On the 31st of July, 1885, the property of the Bankers’ & Merchants’ Telegraph Company was sold under the judgment of foreclosure. On the 16th of September the bank obtained an order of reference under and by virtue of the stipulation aforesaid. On the 23d of January, 1886, the bank filed a petition to set aside the injunction that had been granted on the 12th of June, 1885, and for leave to go on with its attachment suits in Rhode Island and Massachusetts.
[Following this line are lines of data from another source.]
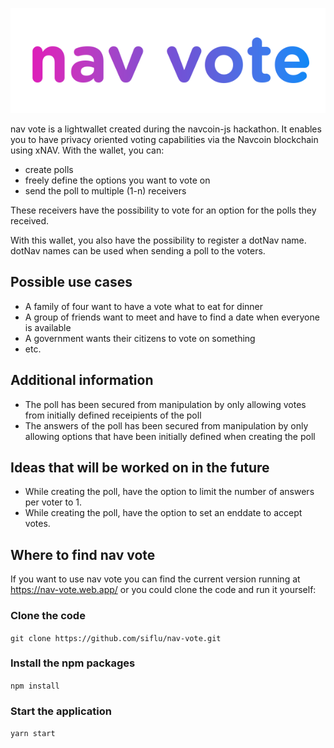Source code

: ![alt text](https://github.com/siflu/nav-vote/blob/main/src/assets/logo.png?raw=true)

nav vote is a lightwallet created during the navcoin-js hackathon.
It enables you to have privacy oriented voting capabilities via the Navcoin blockchain using xNAV.
With the wallet, you can:
- create polls
- freely define the options you want to vote on 
- send the poll to multiple (1-n) receivers

These receivers have the possibility to vote for an option for the polls they received.

With this wallet, you also have the possibility to register a dotNav name.
dotNav names can be used when sending a poll to the voters.

## Possible use cases
- A family of four want to have a vote what to eat for dinner
- A group of friends want to meet and have to find a date when everyone is available
- A government wants their citizens to vote on something
- etc.

## Additional information
- The poll has been secured from manipulation by only allowing votes from initially defined receipients of the poll
- The answers of the poll has been secured from manipulation by only allowing options that have been initially defined when creating the poll

## Ideas that will be worked on in the future
- While creating the poll, have the option to limit the number of answers per voter to 1.
- While creating the poll, have the option to set an enddate to accept votes.

## Where to find nav vote
If you want to use nav vote you can find the current version running at https://nav-vote.web.app/
or you could clone the code and run it yourself:

### Clone the code
`git clone https://github.com/siflu/nav-vote.git`

### Install the npm packages
`npm install`

### Start the application
`yarn start`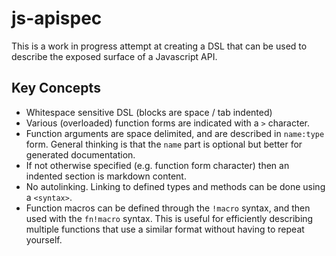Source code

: # js-apispec

This is a work in progress attempt at creating a DSL that can be used to describe the exposed surface of a Javascript API.

## Key Concepts

- Whitespace sensitive DSL (blocks are space / tab indented)
- Various (overloaded) function forms are indicated with a `>` character.
- Function arguments are space delimited, and are described in `name:type` form.  General thinking is that the `name` part is optional but better for generated documentation.
- If not otherwise specified (e.g. function form character) then an indented section is markdown content.
- No autolinking.  Linking to defined types and methods can be done using a `<syntax>`.
- Function macros can be defined through the `!macro` syntax, and then used with the `fn!macro` syntax.  This is useful for efficiently describing multiple functions that use a similar format without having to repeat yourself.
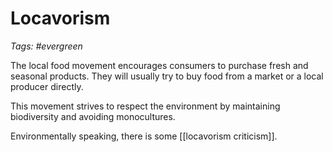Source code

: # Locavorism

_Tags: #evergreen_

The local food movement encourages consumers to purchase fresh and seasonal products. They will usually try to buy food from a market or a local producer directly.

This movement strives to respect the environment by maintaining biodiversity and avoiding monocultures.

Environmentally speaking, there is some [[locavorism criticism]].

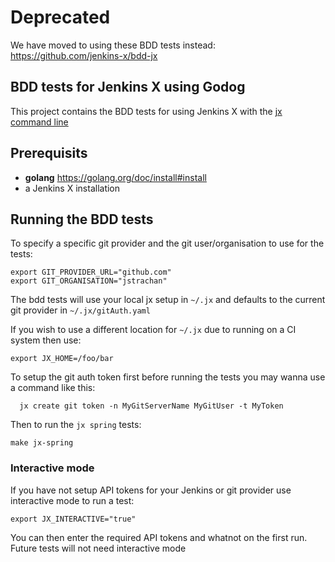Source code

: # Deprecated

We have moved to using these BDD tests instead: https://github.com/jenkins-x/bdd-jx

## BDD tests for Jenkins X using Godog

This project contains the BDD tests for using Jenkins X with the [jx command line](https://github.com/jenkins-x/jx) 

## Prerequisits

- __golang__ https://golang.org/doc/install#install
- a Jenkins X installation


## Running the BDD tests

To specify a specific git provider and the git user/organisation to use for the tests:

    export GIT_PROVIDER_URL="github.com"
    export GIT_ORGANISATION="jstrachan"

The bdd tests will use your local jx setup in `~/.jx` and defaults to the current git provider in `~/.jx/gitAuth.yaml`

If you wish to use a different location for `~/.jx` due to running on a CI system then use:

    export JX_HOME=/foo/bar

To setup the git auth token first before running the tests you may wanna use a command like this:

	  jx create git token -n MyGitServerName MyGitUser -t MyToken
    
Then to run the `jx spring` tests:

    make jx-spring
    
### Interactive mode

If you have not setup API tokens for your Jenkins or git provider use interactive mode to run a test:

    export JX_INTERACTIVE="true"

You can then enter the required API tokens and whatnot on the first run. Future tests will not need interactive mode

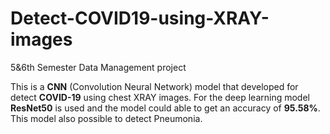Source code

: # Detect-COVID19-using-XRAY-images
5&amp;6th Semester Data Management project 

This is a **CNN** (Convolution Neural Network) model that developed for detect **COVID-19** using chest XRAY images. For the deep learning model **ResNet50** is used and the model could able to get an accuracy of **95.58%**. This model also possible to detect Pneumonia.

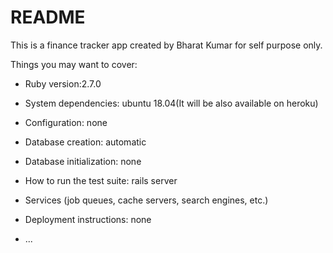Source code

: # README

This is a finance tracker app created by Bharat Kumar for self purpose only.

Things you may want to cover:

* Ruby version:2.7.0

* System dependencies: ubuntu 18.04(It will be also available on heroku)

* Configuration: none

* Database creation: automatic

* Database initialization: none

* How to run the test suite: rails server

* Services (job queues, cache servers, search engines, etc.)

* Deployment instructions: none

* ...
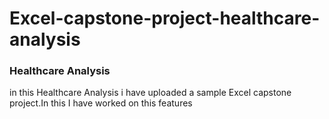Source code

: # Excel-capstone-project-healthcare-analysis

### Healthcare Analysis

in this Healthcare Analysis i have uploaded a sample Excel capstone project.In this I have worked on this features

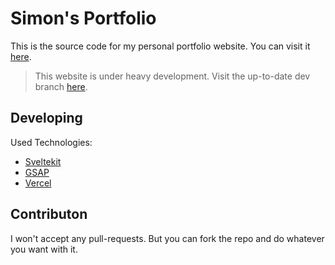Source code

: # Simon's Portfolio

This is the source code for my personal portfolio website.
You can visit it [here](https://seimon.ch).

> This website is under heavy development. Visit the up-to-date dev branch [here](https://seimon-ch.vercel.app/).


## Developing

Used Technologies:
- [Sveltekit](https://kit.svelte.dev)
- [GSAP](https://greensock.com/gsap/)
- [Vercel](https://vercel.com)


## Contributon
I won't accept any pull-requests. But you can fork the repo and do whatever you want with it.
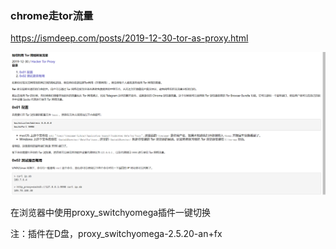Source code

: ### chrome走tor流量

https://ismdeep.com/posts/2019-12-30-tor-as-proxy.html

![image-20240917160540640](img/image-20240917160540640.png)

在浏览器中使用proxy_switchyomega插件一键切换

注：插件在D盘，proxy_switchyomega-2.5.20-an+fx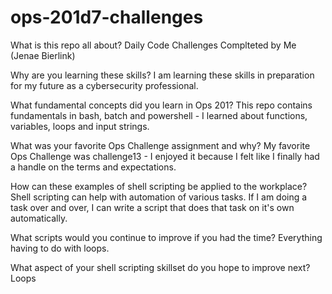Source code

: # ops-201d7-challenges
What is this repo all about?
Daily Code Challenges Complteted by Me (Jenae Bierlink)

Why are you learning these skills?
I am learning these skills in preparation for my future as a cybersecurity professional. 

What fundamental concepts did you learn in Ops 201?
This repo contains fundamentals in bash, batch and powershell - I learned about functions, variables, loops and input strings. 

What was your favorite Ops Challenge assignment and why?
My favorite Ops Challenge was challenge13 - I enjoyed it because I felt like I finally had a handle on the terms and expectations.  

How can these examples of shell scripting be applied to the workplace?
Shell scripting can help with automation of various tasks. If I am doing a task over and over, I can write a script that does that task on it's own automatically. 

What scripts would you continue to improve if you had the time?
Everything having to do with loops. 

What aspect of your shell scripting skillset do you hope to improve next?
Loops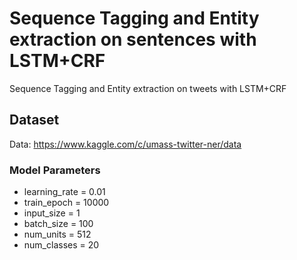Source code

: # Sequence Tagging and Entity extraction on sentences with LSTM+CRF
Sequence Tagging and Entity extraction on tweets with LSTM+CRF

## Dataset
Data: https://www.kaggle.com/c/umass-twitter-ner/data

### Model Parameters
- learning_rate = 0.01
- train_epoch = 10000
- input_size = 1
- batch_size = 100
- num_units = 512
- num_classes = 20
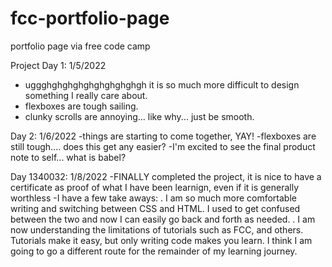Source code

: # fcc-portfolio-page
portfolio page via free code camp

Project Day 1: 1/5/2022 
- uggghghghghghghghghghgh it is so much more difficult to design something I really care about.
- flexboxes are tough sailing. 
- clunky scrolls are annoying... like why... just be smooth. 

Day 2: 1/6/2022
-things are starting to come together, YAY!
-flexboxes are still tough.... does this get any easier?
-I'm excited to see the final product
note to self... what is babel?

Day 1340032: 1/8/2022
-FINALLY completed the project, it is nice to have a certificate as proof of what I have been learnign, even if it is generally worthless
-I have a few take aways:
. I am so much more comfortable writing and switching between CSS and HTML. I used to get confused between the two and now I can easily go back and forth as needed. 
. I am now understanding the limitations of tutorials such as FCC, and others. Tutorials make it easy, but only writing code makes you learn. I think I am going to go a different route for the remainder of my learning journey. 
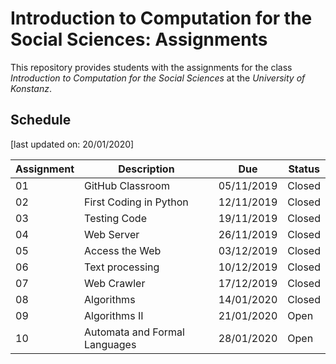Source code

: # Introduction to Computation for the Social Sciences: Assignments

This repository provides students with the assignments for the class *Introduction to Computation for the Social Sciences* at the *University of Konstanz*.


## Schedule

[last updated on: 20/01/2020]

| Assignment | Description | Due | Status |
| --- | --- | --- | --- |
| 01 | GitHub Classroom | 05/11/2019 | Closed |
| 02 | First Coding in Python | 12/11/2019 | Closed |
| 03 | Testing Code | 19/11/2019 | Closed |
| 04 | Web Server | 26/11/2019 | Closed |
| 05 | Access the Web | 03/12/2019 | Closed |
| 06 | Text processing | 10/12/2019 | Closed |
| 07 | Web Crawler | 17/12/2019 | Closed |
| 08 | Algorithms | 14/01/2020 | Closed |
| 09 | Algorithms II | 21/01/2020 | Open |
| 10 | Automata and Formal Languages | 28/01/2020 | Open |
On the 18th of February, 1886, an order to show cause was obtained, requiring the Third National Bank to show cause why the said bank should not withdraw, cancel, and annul the attachments obtained by it as above mentioned; and on the 19th of March, 1886, it was ordered and adjudged, among other things, that the Third National Bank cancel and annul of record the attachments in these suits, and that, in case the petitioner should establish on the reference thereinafter ordered that it is entitled to share in the proceeds of the sale in preference to the bondholders, it should have the same priority in the distribution of such proceeds as it would have had under the laws of said states, respectively (referring to the states in which the attachments were issued), with respect to the property levied upon. And thereupon a referee was appointed to take proofs, and report to the court, with his opinion thereon, as to the liens of the said attachments, and the value of the property upon which the same were levied; and, in case the said Third National Bank should establish that it was entitled to share in such proceeds of the sale in preference to the bondholders, the referee was directed to report the interest of the bank in said proceeds by virtue of said attachments, etc. The referee, after a hearing, reported that the Third National Bank had no claim which could be considered superior to the bond, or would entitle it to rank with the receiver’s certificates. And from the order thereupon entered this appeal is taken.

*1098The foundation of the claim of the appellant rests upon the doctrine of subrogation; and we are called upon to extend a preference to its claims, as though it held receivers’ certificates (these' certificates having been invented for the purpose of giving a preference to unsecured claims over liens acquired by express contract, a recognition of which invention by our courts has brought such discredit upon all classes of our securities in the eyes of the commercial world) for borrowed money, for which collateral security was taken at the time, but which subsequently turned out not to be quite as valuable as was imagined, upon the ground that the money borrowed had been partially expended by the borrower for purposes for which the receivers might have asked the court to borrow money upon receivers’ certificates. We have examined the interesting brief of the learned counsel for the appellant to ascertain whether contractual rights had been, to this degree, set aside by the courts, but have been unable to find that, with all their liberality towards the payment of unsecured claims in the case of insolvent corporations, they have yet taken this step. It is apparent, upon reading the stipulation to which attention has been called, that the Third National Bank released its claims under the attachments, if any it had, and elected to base its claims upon a right of payment in preference to the bondholders, and that it was only in case (upon this reference so ordered) such right was established that such bank was to be entitled to participate in the distribution of the amount realized upon the foreclosure sale. There seems to be no other interpretation to be given to this stipulation, and, it having so elected, it cannot now be permitted to establish a claim by reason of the attachment, if any it may have had. We are of opinion, therefore, that the order appealed from should be affirmed, with costs.

PARKER, J., concurs. O’BRIEN, J., concurs in result.